### Exercise data:
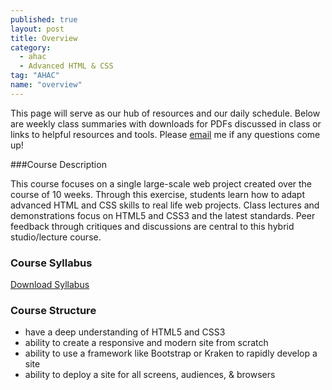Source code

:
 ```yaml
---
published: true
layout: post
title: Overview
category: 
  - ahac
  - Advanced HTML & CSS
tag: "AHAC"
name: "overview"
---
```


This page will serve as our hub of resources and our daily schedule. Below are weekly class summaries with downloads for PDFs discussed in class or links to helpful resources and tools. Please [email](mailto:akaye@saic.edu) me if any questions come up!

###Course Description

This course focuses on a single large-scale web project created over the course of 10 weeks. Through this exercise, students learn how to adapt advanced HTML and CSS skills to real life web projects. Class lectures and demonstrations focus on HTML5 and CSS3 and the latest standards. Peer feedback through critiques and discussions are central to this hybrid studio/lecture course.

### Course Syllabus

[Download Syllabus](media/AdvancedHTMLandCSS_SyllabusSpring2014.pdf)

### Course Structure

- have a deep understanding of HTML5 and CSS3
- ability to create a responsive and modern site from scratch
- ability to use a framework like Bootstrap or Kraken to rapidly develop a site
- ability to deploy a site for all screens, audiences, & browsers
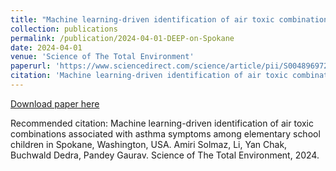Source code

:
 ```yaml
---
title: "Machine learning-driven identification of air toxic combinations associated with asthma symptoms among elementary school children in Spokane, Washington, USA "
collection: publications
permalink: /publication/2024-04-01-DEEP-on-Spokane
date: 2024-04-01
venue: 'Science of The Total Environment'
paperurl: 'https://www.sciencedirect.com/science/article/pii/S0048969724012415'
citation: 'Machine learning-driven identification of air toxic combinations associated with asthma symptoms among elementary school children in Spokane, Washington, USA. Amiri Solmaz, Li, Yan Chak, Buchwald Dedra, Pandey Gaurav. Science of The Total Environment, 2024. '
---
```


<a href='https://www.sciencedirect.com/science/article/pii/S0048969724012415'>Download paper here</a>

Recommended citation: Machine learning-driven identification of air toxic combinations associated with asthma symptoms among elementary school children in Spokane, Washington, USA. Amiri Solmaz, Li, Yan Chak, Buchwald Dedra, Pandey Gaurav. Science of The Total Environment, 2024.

==

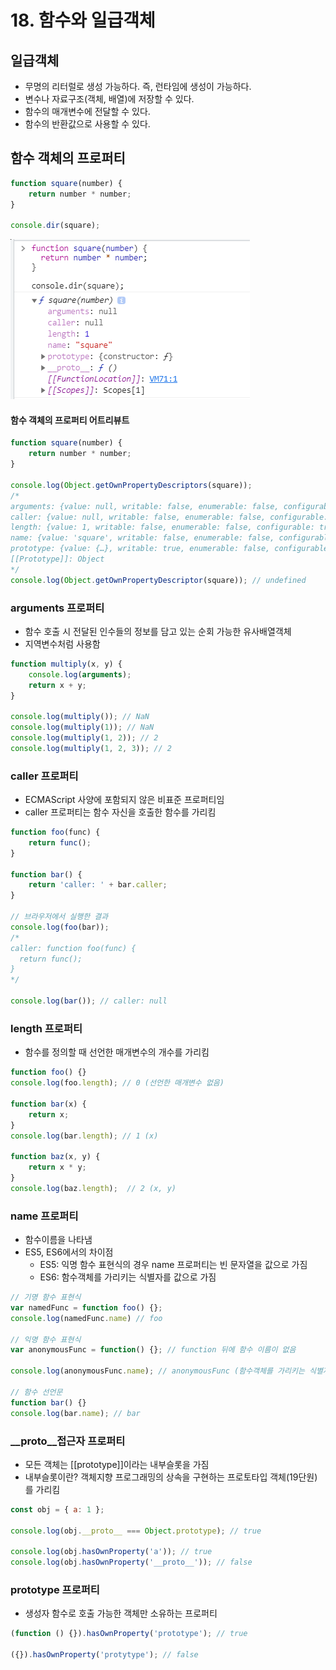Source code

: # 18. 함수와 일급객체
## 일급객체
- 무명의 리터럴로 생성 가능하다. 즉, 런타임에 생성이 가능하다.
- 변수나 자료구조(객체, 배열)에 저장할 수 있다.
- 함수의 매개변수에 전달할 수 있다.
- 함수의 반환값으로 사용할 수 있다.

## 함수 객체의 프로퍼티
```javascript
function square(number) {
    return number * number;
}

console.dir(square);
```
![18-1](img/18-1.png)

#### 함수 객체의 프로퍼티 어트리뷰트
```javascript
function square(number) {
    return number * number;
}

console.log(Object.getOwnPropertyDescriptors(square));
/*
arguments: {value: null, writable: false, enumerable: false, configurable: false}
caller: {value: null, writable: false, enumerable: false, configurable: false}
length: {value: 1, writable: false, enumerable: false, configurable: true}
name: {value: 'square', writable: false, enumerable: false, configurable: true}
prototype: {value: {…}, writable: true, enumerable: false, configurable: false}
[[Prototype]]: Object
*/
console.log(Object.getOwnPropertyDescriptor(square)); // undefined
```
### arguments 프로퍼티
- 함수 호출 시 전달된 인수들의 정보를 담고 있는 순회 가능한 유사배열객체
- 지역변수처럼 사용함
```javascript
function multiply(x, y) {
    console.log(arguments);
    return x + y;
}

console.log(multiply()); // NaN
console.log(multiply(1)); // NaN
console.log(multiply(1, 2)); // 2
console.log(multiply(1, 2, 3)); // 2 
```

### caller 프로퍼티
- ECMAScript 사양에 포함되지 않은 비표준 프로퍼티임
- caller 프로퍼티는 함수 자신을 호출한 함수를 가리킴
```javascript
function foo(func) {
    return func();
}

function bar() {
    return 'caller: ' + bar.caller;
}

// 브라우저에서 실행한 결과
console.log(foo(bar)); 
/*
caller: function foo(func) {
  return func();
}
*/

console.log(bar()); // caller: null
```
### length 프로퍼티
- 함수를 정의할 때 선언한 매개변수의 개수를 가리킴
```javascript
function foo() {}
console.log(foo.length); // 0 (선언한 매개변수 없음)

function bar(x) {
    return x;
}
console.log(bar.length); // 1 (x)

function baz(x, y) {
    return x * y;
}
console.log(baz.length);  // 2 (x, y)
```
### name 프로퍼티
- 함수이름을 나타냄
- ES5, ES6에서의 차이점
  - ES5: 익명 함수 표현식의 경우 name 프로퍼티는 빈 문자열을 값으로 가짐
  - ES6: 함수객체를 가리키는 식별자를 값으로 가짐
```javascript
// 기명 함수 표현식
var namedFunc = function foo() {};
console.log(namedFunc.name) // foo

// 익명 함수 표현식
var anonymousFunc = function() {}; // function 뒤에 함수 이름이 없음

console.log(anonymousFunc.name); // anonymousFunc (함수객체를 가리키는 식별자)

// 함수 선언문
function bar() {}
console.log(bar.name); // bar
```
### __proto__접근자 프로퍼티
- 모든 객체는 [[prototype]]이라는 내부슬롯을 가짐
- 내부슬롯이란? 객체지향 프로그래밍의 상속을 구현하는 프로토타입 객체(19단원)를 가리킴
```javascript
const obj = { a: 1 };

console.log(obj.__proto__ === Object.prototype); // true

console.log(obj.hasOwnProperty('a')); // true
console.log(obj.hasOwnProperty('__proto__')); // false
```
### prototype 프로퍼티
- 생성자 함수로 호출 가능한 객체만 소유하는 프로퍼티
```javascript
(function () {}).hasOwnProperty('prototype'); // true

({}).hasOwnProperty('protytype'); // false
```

### Assignment:
Wherever the string "Syllabus" occurs in the records, copy the line it is in.

### Response:
### Course Syllabus
[Download Syllabus](media/AdvancedHTMLandCSS_SyllabusSpring2014.pdf)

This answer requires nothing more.